Our Views: Thumbs up/down for Monday, July 17
Thumbs up to capturing father's bitter-sweet moment. One of this year's most touching photographs appeared in The Gazette on Tuesday, Page 3A. It shows Bill Conner listening to his daughter's beating heart—inside the body of a Louisiana man, Loumonth Jack Jr. Conner's daughter Abbey Conner was a UW-Whitewater student who died after a mysterious incident while vacationing in Cancun, Mexico. Her organs were donated, with her heart going to Jack. Connor met Jack on Father's Day, and the photograph of the two embracing as Connor holds a stethoscope to Jack's chest overflows with emotion. The photo, taken by Caroline Ourso of The Advocate (Baton Rouge), speaks to humanity's fragility and capacity for compassion, revealing silver linings amid the depths of even our most unimaginable grief. Another message is the importance of being an organ donor. Your organs aren't helping anyone in the grave. Make them available in the event you no longer need them.
Thumbs up to Mercyhealth. The health care provider is donating one its employees to head fundraising for the downtown ARISE initiative. That's the sort of public-private partnership we love to see. Mercyhealth will loan its recruitment director, Kelli Cameron, for up to 18 months to help raises as much as $10 million. The ARISE initiative is picking up momentum as evidenced by the construction crew building a town square on the Rock River at the Court Street Bridge. It's still a ways from completion, but if you visit the site, you can imagine how the town square could become the downtown's focal point, especially with a pedestrian bridge connecting it to shops and restaurants along Main Street. Cameron also lives downtown, and so she has a personal interest in seeing the downtown thrive. For that matter, all of us have an interest in the downtown's future. A revitalized downtown makes for a revitalized Janesville.
Thumbs down to paying high prices for prescription drugs. What a shame an Edgerton couple, featured in a story Wednesday about drug prices, felt they had to keep their names out of the story because they bought cheaper drugs from Canada, which is illegal. Nobody should feel like a criminal for seeking a fair price on medicine. Critics of the Canadian health care system decry it as socialism, claiming the free-market model in the U.S. is far superior. Yet, those on the U.S. side of the border pay more for medicine, while Canadians have access to many of the same drugs at a fraction of the price. Who's the sucker under this setup? Hint: It's not the Canadians.

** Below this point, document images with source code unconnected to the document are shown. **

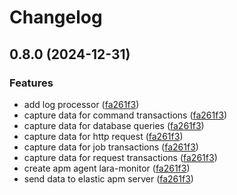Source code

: # Changelog

## 0.8.0 (2024-12-31)


### Features

* add log processor ([fa261f3](https://github.com/nivseb/lara-monitor/commit/fa261f382c48d8bd2df806b28531a52161714b8c))
* capture data for command transactions ([fa261f3](https://github.com/nivseb/lara-monitor/commit/fa261f382c48d8bd2df806b28531a52161714b8c))
* capture data for database queries ([fa261f3](https://github.com/nivseb/lara-monitor/commit/fa261f382c48d8bd2df806b28531a52161714b8c))
* capture data for http request ([fa261f3](https://github.com/nivseb/lara-monitor/commit/fa261f382c48d8bd2df806b28531a52161714b8c))
* capture data for job transactions ([fa261f3](https://github.com/nivseb/lara-monitor/commit/fa261f382c48d8bd2df806b28531a52161714b8c))
* capture data for request transactions ([fa261f3](https://github.com/nivseb/lara-monitor/commit/fa261f382c48d8bd2df806b28531a52161714b8c))
* create apm agent lara-monitor ([fa261f3](https://github.com/nivseb/lara-monitor/commit/fa261f382c48d8bd2df806b28531a52161714b8c))
* send data to elastic apm server ([fa261f3](https://github.com/nivseb/lara-monitor/commit/fa261f382c48d8bd2df806b28531a52161714b8c))

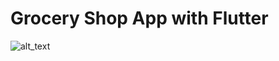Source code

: # Grocery Shop App with Flutter

![alt_text](https://cdn.dribbble.com/userupload/3171876/file/original-8c263449ffd018d75f886163063cfc9b.png?compress=1&resize=1024x768&vertical=center)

Thumbs down to tax breaks for Foxconn. The race is on to lure Foxconn, and the company would be wise to pit different states' offers against each other. If it plays its cards right, Foxconn can get out of having to pay any taxes, ever. OK, we're being sarcastic here, but in all seriousness Wisconsin needs to be careful in offering financial incentives to the smartphone maker. Tax breaks can be an economic development tool, and all levels of governments use them to entice companies to move into their backyards. But the Foxconn situation is unusual in the amount of publicity it has generated and the number of politicians taking an interest in winning a plant that could bring as many as 10,000 jobs. As we highlighted in an editorial Sunday, winning Foxconn won't be all peaches and cream. Governments need to keep a level head in courting the company.